Segment Start: Available data
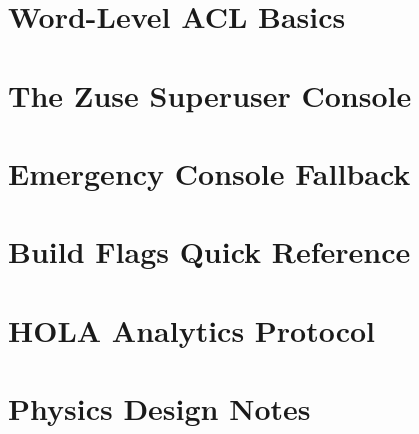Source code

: \chapter{Word-Level ACL Basics}


\chapter{The Zuse Superuser Console}

\chapter{Emergency Console Fallback}

\appendix

\chapter{Build Flags Quick Reference}


\chapter{HOLA Analytics Protocol}


\chapter{Physics Design Notes}


\backmatter




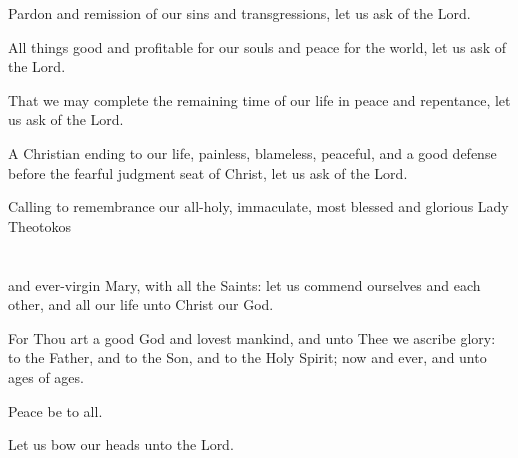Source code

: \documentclass[twoside, letterpaper, 12pt]{report}
\begin{document}
\begin{deacon}
\item Pardon and remission of our sins and transgressions, let us ask of the Lord.
\item All things good and profitable for our souls and peace for the world, let us ask of the Lord.
\item That we may complete the remaining time of our life in peace and repentance, let
    us ask of the Lord.
\item A Christian ending to our life, painless, blameless, peaceful, and a good defense
    before the fearful judgment seat of Christ, let us ask of the Lord.
\item Calling to remembrance our all-holy, immaculate, most blessed and glorious Lady Theotokos\\
    \\
    \\
    and ever-virgin Mary, with all the Saints: let us commend ourselves and each other,
    and all our life unto Christ our God.
\end{deacon}

\begin{priest}
\item For Thou art a good God and lovest mankind, and unto Thee we ascribe glory:
    to the Father, and to the Son, and to the Holy Spirit; now and ever, and unto ages of ages.
\end{priest}



\begin{priest}
\item Peace be to all.
\end{priest}

\begin{deacon}
\item Let us bow our heads unto the Lord.
\end{deacon}

\end{document}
Segment End: Available data
#### [Exercise directions]
The pictures should not be reproduced; quote all of the other material exactly.

#### [Finished task]
Source code

: \chapter{Word-Level ACL Basics}


\chapter{The Zuse Superuser Console}

\chapter{Emergency Console Fallback}

\appendix

\chapter{Build Flags Quick Reference}


\chapter{HOLA Analytics Protocol}


\chapter{Physics Design Notes}


\backmatter




Source code

: \documentclass[twoside, letterpaper, 12pt]{report}
\begin{document}
\begin{deacon}
\item Pardon and remission of our sins and transgressions, let us ask of the Lord.
\item All things good and profitable for our souls and peace for the world, let us ask of the Lord.
\item That we may complete the remaining time of our life in peace and repentance, let
    us ask of the Lord.
\item A Christian ending to our life, painless, blameless, peaceful, and a good defense
    before the fearful judgment seat of Christ, let us ask of the Lord.
\item Calling to remembrance our all-holy, immaculate, most blessed and glorious Lady Theotokos\\
    \\
    \\
    and ever-virgin Mary, with all the Saints: let us commend ourselves and each other,
    and all our life unto Christ our God.
\end{deacon}

\begin{priest}
\item For Thou art a good God and lovest mankind, and unto Thee we ascribe glory:
    to the Father, and to the Son, and to the Holy Spirit; now and ever, and unto ages of ages.
\end{priest}



\begin{priest}
\item Peace be to all.
\end{priest}

\begin{deacon}
\item Let us bow our heads unto the Lord.
\end{deacon}

\end{document}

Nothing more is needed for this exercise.